Grantee: Peter James

Peter James

Peter James, ScD

Environmental Epidemiologist
BBPSB PAST FEATURED GRANTEE
Organization:
  • Harvard Pilgrim Health Care, Inc.

Current Title
Assistant Professor
Harvard Medical School and Harvard Pilgrim Health Care Institute

Describe your scientific identity.
I am an environmental epidemiologist conducting research on how geospatial factors, such as green space or the built environment, influence health behaviors, mental health, and chronic disease risk.

What are your research interests?
My research focuses on geospatial factors, including exposure to nature, the built environment, air pollution, light pollution, noise, and socioeconomic factors, and their influence on health behaviors and chronic disease risk. I work primarily with large, prospective cohort studies, including the Nurses' Health Studies, and I am currently developing methodologies to assess real-time, high-resolution measures of location and behavior by linking smartphone-based global positioning systems (GPS) and wearable device data to understand how geospatial factors influence cancer-related health behaviors, such as physical activity, sleep, and obesity.

What is the significance of your current research project?
Geospatial factors, such as access to green space and walkable built environments, may drive dominant risk factors for cancer, including physical inactivity, inadequate sleep, and obesity. While previous research has focused on residential addresses to define geospatial exposures and self-reported data to measure health outcomes, recent technological advances have opened up new avenues for research. GPS-enabled smartphones and consumer wearable accelerometry devices enable efficient, rigorous, and objective measures of geographic context, physical activity, and sleep with high spatiotemporal resolution. Through work funded by NCI, I am incorporating a smartphone and wearable device protocol into the Nurses' Health Study 3 cohort. We are gaining minute-level insights into geospatial exposures and cancer-related health behaviors among 500 cohort participants sampled for four weeks across a year. These data provide unprecedented perspectives on the influence of geospatial factors on physical activity and sleep, two interdependent behavioral risk factors for obesity and cancer. The high spatiotemporal resolution information on environment and behavior gathered represents a rich dataset with considerable potential for future analyses and grants.

What motivated you to work in biobehavioral or psychological science research?
I grew up in Washington, D.C., during the 1980s, and I witnessed the city undergo massive change, both in the physical makeup of the city and in the city's demographics. This sparked my interest in understanding how the places in which we live are shaped by us, but also how they shape us. Consistent with the ecosocial model, I recognized that these changes to the built and natural environment of D.C. had a substantial influence on the initiation and maintenance of healthy behaviors, and I became transfixed on studying these changes to inform policymakers and planners on how to create places that optimize health.
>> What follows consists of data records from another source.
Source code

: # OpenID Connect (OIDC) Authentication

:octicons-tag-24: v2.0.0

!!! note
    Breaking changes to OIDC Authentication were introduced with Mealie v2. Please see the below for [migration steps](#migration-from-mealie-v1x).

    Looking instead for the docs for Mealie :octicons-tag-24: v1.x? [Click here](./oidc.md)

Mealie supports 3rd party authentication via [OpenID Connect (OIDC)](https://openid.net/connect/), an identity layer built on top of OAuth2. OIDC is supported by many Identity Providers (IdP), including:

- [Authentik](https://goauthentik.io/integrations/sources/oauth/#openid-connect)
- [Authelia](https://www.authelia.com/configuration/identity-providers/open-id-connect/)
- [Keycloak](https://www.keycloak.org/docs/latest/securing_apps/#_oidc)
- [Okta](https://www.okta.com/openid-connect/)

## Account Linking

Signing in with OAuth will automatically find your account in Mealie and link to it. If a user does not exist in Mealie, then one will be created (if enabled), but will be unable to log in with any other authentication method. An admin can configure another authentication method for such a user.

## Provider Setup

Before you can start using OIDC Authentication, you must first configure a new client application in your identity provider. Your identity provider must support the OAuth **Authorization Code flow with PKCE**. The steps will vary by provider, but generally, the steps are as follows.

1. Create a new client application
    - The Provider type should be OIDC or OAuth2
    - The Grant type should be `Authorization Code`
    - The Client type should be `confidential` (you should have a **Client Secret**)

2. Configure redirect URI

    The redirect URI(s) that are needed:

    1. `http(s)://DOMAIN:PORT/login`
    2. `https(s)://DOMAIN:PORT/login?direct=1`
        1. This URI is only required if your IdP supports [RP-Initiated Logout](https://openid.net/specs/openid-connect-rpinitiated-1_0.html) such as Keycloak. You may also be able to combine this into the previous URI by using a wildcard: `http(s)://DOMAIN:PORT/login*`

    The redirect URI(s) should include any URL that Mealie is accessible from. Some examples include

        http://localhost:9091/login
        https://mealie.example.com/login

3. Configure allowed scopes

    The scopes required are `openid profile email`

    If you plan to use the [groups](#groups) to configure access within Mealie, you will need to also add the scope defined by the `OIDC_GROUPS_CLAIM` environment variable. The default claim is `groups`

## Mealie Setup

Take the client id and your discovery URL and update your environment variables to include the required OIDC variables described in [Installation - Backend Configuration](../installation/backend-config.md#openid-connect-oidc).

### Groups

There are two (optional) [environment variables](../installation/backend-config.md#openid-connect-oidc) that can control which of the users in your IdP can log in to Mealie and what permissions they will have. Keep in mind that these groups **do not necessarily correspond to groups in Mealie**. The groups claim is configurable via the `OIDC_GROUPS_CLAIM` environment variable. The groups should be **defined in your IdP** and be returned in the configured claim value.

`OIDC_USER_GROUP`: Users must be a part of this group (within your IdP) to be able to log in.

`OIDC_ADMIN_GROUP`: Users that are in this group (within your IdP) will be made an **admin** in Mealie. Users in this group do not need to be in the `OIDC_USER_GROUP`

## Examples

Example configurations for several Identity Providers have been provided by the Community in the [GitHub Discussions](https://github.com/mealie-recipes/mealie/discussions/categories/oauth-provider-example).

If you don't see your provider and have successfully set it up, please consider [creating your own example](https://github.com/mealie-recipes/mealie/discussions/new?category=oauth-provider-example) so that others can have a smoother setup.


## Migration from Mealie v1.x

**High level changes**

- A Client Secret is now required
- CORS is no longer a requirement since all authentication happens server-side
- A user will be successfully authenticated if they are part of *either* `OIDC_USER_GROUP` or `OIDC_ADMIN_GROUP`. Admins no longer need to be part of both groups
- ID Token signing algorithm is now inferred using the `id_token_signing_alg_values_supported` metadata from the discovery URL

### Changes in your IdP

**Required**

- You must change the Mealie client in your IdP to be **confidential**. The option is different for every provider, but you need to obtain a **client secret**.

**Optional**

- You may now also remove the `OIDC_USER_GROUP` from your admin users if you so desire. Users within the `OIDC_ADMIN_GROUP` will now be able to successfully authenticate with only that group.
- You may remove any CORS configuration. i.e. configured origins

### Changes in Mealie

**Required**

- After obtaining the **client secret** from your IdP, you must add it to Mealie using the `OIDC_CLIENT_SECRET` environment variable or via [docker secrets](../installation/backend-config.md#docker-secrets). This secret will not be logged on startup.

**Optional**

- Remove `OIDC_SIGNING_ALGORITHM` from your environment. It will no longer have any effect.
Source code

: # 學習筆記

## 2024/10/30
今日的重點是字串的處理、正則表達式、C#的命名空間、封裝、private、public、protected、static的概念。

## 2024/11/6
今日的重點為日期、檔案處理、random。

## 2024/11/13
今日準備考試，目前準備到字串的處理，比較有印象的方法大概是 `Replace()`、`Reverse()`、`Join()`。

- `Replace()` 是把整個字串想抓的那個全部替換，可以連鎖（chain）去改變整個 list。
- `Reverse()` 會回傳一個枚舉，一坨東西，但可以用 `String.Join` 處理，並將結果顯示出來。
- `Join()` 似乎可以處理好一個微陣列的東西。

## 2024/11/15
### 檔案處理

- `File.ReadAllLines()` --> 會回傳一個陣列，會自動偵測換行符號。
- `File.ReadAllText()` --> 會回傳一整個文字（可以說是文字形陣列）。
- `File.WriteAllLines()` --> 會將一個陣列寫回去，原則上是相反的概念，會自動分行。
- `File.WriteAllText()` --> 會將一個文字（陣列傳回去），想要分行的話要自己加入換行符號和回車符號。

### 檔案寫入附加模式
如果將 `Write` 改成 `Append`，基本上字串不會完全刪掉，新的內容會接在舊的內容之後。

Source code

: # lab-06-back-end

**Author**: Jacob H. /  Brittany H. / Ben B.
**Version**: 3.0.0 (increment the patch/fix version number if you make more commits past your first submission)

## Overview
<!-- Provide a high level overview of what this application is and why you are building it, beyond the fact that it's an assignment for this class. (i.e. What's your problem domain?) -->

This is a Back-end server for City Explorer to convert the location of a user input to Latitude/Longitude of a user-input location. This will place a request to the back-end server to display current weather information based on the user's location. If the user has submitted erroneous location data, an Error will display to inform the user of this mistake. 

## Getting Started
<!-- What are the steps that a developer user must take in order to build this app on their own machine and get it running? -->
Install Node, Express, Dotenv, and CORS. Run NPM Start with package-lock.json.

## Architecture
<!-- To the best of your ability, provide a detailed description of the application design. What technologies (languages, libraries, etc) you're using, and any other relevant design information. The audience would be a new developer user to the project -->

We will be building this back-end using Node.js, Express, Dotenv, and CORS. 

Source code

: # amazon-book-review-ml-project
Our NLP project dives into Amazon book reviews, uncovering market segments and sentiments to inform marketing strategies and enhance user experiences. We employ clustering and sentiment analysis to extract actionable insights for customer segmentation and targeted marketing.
Describe something that had a profound influence on your program of research or scientific interests (an "ah-ha!" moment).
The recent explosion in technology and data science has deeply influenced my research. As I observe the emergence of popular consumer wearables, the development of novel smartphone apps, and the groundbreaking ability of artificial intelligence and analytics to process and make sense of these data, I realized that these technologies hold massive potential to answer questions about what drives health behaviors. Incorporating these novel data streams into prospective cohorts will enable pioneering epidemiologic research by providing high-resolution information on environmental exposures and health behaviors at a massive scale.

Selected training, awards, and honors:

  • NIH mHealth Winter Training Institute Scholarship (2012)
  • Best Poster Award: Innovation, Annual Meeting of the Transdisciplinary Research on Energetics and Cancer (2015)
  • Center for Active Design: Excellence Award for Research (2016)
  • Best Poster Presentation, Dana Farber / Harvard Cancer Center Fourth Annual Celebration of Junior Investigators in Cancer Research (2016)


I grew up in Washington, D.C., during the 1980s, and I witnessed the city undergo massive change, both in the physical makeup of the city and in the city's demographics. This sparked my interest in understanding how the places in which we live are shaped by us, but also how they shape us.”